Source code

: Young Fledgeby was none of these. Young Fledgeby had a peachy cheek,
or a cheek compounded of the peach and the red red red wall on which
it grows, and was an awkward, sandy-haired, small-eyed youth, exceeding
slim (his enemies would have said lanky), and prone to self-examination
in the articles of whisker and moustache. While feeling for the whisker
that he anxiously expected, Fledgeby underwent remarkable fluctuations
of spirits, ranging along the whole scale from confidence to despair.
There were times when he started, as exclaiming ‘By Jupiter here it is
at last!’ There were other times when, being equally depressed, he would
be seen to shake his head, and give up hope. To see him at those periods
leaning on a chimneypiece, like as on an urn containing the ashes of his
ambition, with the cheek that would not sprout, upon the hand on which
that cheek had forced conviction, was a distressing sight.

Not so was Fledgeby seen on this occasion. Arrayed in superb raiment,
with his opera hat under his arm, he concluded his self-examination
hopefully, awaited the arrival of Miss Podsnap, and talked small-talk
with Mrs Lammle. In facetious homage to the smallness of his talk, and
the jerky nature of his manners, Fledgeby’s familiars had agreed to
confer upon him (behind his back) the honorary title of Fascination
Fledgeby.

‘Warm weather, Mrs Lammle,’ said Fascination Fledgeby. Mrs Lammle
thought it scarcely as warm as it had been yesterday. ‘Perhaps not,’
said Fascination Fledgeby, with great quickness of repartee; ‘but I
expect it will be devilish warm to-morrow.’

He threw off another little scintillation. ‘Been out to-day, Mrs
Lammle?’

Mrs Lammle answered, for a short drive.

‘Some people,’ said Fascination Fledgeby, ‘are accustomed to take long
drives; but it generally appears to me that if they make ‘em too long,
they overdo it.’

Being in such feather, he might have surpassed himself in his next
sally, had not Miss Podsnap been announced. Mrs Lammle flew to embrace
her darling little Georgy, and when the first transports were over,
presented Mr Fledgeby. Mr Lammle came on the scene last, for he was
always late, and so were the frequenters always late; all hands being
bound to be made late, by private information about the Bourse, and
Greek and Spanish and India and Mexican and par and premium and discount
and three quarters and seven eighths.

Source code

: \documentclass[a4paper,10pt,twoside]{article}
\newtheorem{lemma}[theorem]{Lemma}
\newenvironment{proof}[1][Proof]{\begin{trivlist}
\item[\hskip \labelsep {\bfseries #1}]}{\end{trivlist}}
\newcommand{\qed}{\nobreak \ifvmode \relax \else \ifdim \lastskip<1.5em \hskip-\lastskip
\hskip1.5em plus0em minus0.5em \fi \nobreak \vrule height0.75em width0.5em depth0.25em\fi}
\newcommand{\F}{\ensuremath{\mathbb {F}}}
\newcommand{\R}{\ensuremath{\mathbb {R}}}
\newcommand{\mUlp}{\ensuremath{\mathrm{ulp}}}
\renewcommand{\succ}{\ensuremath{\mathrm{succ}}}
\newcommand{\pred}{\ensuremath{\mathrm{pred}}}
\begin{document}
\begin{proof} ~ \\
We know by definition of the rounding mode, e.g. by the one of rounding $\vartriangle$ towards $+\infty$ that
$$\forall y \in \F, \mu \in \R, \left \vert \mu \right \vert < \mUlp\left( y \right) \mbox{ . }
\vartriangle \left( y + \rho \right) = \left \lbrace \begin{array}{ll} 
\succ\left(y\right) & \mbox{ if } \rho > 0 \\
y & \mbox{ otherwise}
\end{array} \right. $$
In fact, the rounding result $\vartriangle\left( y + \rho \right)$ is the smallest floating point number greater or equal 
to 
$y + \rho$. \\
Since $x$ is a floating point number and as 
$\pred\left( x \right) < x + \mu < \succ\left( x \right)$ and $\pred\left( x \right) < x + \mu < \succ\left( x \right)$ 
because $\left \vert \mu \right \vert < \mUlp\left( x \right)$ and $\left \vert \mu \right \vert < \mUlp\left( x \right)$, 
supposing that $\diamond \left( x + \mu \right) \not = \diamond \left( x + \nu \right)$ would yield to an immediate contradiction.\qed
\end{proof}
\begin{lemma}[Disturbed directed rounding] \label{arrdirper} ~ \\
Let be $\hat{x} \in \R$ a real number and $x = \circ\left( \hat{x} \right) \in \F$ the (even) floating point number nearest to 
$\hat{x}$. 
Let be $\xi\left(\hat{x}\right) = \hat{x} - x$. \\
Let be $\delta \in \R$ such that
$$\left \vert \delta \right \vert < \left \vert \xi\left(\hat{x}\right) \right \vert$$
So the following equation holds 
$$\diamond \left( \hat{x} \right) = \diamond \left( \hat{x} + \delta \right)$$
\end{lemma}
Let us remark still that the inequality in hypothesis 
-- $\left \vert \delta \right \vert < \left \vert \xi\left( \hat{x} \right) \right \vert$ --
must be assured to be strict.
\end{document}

** EXERCISE REQUIREMENTS **
Find the number of lines in the records that include the word "floating". Write only that number.

** WRITTEN RESPONSE **
3